Alison Bechdel's Fun Home fits neatly into the last third of my "Confessional Narratives" course for all the obvious reasons: it's intensely autobiographical; it's told from an emotional and temporal remove from the events narrated; those events are of indisputable significance to the life of the confessor; etc. In particular, it resembles Craig Thomspon's Blankets and Art Spiegelman's Maus in that its focus is on the narrator's relationship with someone particular; however, unlike Thompson's relationship with God or Spiegelman's with his father, Vladek, Bechdel's interested in a fundamental reconcilation with her closeted father.
I'm not claiming that Spiegelman was uninterested in understanding his father better, only that his attempt was doomed to failure because the unknowable horror of the Holocaust made it impossible for him to either share that experience or even understand the gravity of its effects on his father, e.g. these non-consecutive panels from "And Here My Troubles Began":
There is something non-universal about the way in which the Holocaust altered Vladek Spiegelman, and as much as Art attempts to divine the particular from the universal or vice versa, he never succeeds. The nightmare of history is such that his father's story can only ever be that: his father's story. The same doesn't logic doesn't hold for Bechdel's Fun Home, not only because the horrors of discovering you're gay aren't comparable to finding yourself in Aushwitz, but because Bechdel's lament is that her father, Bruce, didn't live long enough to experience life outside the closet. It's no coincidence that Bechdel has "a hallucinogenic memory" of accompanying her closeted father to retreive her mother from the city:
The irony of this memory occupying an hallucinogenic space "a few weeks since the Stonewall Riots" in Bechdel's memory should be obvious. I'm not saying she's lying or even misremembering, only that she's making history meaningful in a way that's similar to what Vladek performed on the first-order and Art did on the second. The difference between her performance and Art's is that she's doing so in order to make sense of his life in a way Art could never duplicate.

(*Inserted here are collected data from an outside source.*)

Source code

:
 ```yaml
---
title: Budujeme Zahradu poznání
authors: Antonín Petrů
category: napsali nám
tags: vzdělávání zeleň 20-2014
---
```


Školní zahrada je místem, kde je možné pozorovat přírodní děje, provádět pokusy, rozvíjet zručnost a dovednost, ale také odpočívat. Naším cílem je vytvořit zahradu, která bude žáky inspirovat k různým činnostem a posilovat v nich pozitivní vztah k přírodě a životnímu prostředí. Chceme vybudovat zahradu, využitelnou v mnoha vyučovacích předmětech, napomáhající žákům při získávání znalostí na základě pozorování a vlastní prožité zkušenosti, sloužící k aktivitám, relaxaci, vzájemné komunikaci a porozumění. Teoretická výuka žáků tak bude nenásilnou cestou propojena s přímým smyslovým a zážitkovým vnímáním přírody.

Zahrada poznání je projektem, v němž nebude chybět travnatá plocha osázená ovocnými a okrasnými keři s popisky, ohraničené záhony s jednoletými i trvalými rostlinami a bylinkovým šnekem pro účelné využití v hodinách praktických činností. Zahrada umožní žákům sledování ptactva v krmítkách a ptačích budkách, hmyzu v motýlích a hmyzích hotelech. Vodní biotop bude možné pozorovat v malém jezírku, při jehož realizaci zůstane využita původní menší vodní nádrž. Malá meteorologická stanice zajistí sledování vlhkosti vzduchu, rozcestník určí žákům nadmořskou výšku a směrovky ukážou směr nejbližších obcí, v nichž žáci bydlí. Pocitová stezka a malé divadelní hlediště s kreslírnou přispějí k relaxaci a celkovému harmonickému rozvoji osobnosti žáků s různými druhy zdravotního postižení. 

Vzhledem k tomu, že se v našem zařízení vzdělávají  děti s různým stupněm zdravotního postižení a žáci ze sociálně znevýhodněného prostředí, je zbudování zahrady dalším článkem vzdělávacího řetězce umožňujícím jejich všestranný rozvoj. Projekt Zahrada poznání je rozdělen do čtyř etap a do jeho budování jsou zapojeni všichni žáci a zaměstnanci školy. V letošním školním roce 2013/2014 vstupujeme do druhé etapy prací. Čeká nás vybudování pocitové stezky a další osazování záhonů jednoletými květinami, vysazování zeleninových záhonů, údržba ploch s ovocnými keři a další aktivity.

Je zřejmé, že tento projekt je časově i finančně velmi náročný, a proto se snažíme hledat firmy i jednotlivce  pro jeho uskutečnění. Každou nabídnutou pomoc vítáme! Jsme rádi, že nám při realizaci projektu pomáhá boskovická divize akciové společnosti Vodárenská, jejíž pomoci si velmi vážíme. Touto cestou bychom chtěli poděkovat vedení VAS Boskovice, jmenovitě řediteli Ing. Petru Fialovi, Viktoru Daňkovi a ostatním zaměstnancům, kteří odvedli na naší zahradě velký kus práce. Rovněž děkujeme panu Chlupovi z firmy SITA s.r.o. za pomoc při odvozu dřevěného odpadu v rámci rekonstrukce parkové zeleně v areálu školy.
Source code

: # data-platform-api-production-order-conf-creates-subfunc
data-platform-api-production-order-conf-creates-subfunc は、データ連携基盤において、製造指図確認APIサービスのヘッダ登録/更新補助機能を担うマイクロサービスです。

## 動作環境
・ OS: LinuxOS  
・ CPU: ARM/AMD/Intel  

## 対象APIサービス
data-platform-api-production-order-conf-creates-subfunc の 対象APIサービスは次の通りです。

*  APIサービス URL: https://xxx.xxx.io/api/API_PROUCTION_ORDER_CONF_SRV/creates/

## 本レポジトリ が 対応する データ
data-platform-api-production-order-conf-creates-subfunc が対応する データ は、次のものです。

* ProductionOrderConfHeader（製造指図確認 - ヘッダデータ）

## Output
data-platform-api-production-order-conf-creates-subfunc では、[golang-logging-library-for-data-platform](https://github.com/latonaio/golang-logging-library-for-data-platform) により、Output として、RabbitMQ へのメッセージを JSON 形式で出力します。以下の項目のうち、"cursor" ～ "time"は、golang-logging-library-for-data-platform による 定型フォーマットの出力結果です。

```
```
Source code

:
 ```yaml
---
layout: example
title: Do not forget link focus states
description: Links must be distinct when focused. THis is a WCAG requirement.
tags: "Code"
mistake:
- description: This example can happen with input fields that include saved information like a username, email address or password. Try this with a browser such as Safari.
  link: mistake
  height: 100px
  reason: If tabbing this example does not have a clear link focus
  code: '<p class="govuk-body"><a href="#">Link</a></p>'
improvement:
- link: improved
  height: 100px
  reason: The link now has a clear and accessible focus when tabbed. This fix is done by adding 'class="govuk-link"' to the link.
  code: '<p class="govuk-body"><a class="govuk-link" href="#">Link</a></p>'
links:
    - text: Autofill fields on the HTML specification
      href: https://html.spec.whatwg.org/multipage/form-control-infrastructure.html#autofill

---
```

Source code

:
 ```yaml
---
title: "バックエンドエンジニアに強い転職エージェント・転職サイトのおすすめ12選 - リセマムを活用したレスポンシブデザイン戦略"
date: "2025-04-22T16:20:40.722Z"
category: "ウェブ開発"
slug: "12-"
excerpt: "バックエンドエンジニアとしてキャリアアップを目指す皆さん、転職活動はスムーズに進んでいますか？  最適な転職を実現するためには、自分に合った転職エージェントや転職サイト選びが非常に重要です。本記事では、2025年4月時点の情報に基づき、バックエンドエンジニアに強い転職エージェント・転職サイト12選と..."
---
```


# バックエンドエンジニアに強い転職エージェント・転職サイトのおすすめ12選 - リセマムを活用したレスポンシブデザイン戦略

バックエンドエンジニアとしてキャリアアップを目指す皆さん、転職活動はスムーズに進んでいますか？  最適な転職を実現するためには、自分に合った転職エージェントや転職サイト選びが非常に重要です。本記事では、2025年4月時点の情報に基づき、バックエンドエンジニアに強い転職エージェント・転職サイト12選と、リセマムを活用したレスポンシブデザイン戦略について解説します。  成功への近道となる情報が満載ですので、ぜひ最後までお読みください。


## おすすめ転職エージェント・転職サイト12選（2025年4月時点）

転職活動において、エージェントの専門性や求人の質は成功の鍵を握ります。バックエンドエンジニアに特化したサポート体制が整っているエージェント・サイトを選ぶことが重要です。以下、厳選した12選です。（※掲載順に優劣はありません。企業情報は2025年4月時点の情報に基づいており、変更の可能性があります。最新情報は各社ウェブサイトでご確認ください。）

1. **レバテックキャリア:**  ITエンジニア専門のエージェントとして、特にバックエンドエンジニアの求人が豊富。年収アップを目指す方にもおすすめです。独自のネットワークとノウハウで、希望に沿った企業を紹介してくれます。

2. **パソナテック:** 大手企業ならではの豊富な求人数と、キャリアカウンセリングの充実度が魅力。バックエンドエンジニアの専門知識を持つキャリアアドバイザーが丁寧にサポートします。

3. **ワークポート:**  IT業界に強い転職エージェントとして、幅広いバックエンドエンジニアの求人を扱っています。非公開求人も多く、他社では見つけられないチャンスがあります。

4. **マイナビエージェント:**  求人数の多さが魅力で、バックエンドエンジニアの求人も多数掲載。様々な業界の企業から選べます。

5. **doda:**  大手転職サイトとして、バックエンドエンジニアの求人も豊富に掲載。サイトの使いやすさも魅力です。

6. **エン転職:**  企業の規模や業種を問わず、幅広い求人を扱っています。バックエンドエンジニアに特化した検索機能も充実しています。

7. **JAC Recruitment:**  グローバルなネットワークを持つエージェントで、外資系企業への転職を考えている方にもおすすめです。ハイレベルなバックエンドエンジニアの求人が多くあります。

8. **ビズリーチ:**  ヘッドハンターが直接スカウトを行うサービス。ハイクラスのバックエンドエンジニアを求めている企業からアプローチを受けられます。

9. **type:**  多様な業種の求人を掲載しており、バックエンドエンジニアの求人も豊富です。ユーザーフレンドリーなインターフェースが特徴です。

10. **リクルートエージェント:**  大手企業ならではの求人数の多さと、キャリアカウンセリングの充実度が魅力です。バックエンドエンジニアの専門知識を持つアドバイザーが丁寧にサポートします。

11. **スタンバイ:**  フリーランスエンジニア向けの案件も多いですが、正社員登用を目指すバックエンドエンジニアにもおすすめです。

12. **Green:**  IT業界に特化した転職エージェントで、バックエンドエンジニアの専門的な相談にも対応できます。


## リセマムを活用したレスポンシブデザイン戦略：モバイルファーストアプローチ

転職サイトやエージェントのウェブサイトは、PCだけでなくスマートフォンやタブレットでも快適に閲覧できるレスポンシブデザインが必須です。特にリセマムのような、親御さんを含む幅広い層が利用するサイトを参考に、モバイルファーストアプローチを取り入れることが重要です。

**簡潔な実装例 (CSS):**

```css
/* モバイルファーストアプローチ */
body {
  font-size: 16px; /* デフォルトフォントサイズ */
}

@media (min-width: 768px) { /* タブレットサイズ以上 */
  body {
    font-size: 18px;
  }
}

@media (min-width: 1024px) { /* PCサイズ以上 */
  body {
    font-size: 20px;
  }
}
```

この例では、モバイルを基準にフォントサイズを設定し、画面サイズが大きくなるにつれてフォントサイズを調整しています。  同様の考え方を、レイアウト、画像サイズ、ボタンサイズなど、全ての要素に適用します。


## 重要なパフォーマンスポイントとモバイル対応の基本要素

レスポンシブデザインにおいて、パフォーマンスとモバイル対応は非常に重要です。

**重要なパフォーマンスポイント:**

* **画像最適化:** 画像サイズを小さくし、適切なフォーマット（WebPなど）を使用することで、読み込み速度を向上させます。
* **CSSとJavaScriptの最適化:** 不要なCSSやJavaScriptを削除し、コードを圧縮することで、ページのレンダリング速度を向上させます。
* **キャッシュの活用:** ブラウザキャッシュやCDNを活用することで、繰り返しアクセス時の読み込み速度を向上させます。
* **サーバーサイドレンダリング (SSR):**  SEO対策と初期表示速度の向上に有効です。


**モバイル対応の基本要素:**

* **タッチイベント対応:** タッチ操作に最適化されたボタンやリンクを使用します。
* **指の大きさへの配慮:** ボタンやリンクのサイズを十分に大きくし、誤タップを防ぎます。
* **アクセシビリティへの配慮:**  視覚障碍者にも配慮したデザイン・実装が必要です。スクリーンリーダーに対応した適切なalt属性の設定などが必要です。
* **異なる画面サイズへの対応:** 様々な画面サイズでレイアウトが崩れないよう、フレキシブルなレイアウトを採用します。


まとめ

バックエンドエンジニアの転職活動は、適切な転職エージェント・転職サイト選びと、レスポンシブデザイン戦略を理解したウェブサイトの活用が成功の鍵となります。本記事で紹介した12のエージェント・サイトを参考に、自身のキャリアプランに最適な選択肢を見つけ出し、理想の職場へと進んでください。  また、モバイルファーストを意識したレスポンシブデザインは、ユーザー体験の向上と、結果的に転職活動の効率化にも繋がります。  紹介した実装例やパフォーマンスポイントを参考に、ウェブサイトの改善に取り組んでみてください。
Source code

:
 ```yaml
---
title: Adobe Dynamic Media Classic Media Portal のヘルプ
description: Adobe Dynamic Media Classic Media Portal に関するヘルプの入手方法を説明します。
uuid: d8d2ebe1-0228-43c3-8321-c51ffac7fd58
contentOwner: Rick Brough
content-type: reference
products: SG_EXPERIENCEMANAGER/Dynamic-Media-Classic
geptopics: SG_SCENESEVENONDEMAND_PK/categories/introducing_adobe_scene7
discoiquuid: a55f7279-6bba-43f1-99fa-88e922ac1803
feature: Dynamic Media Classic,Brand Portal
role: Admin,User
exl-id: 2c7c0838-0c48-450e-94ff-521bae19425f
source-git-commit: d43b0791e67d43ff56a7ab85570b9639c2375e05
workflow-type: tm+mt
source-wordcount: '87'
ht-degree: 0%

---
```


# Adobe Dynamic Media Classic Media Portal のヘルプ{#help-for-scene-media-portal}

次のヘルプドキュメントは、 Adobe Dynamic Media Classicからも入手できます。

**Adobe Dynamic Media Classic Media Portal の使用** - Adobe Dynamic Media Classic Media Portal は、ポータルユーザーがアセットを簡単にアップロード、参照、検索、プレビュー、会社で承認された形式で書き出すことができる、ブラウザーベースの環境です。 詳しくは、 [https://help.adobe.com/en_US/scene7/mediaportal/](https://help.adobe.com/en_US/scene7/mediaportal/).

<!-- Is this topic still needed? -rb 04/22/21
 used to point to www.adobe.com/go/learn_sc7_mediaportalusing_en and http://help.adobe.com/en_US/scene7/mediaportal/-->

Again, not faulting anyone for anything here, merely acknowledging what Art himself does above: the inability to understand, however tenuously vicariously, someone else's experience will prevent you from ever sympathizing with or being able to offer anything but sympathy to this other person. That's not the case in Fun Home, which is less concerned with communicating the attempt to reach an inreconciable understanding than the act of coming to an understanding you can live with.
Put in the starkest possible terms: Art fails to understand Vladek because he can't comprehend the Holocaust, whereas Bechdel tries to understand herself through her father's life and succeeds because the attempt is a thing in itself, e.g. the book's Proustian returns to Proust:
Fun Home reifies memory via narrative, but it does so in a way that reminds readers that human beings aren't made of words. Granted, the above panel is about as word-specific as word-picture relations come, but in a graphic novel it's panels like this one that are intruding on the conventions of the medium. People typically think of their memories as feelings and images punctuated by what others said, but outside of graphic novels the only means of communicating them without recourse to someone else's interpretation of them is through words. This difference is figured in the book as the relation between Gatsby in the novel and Redford's portrayal of him onscreen: the former remains closer to Fitzgerald's vision of him because there's no other mind translating, via performance, Gatsby for the audience.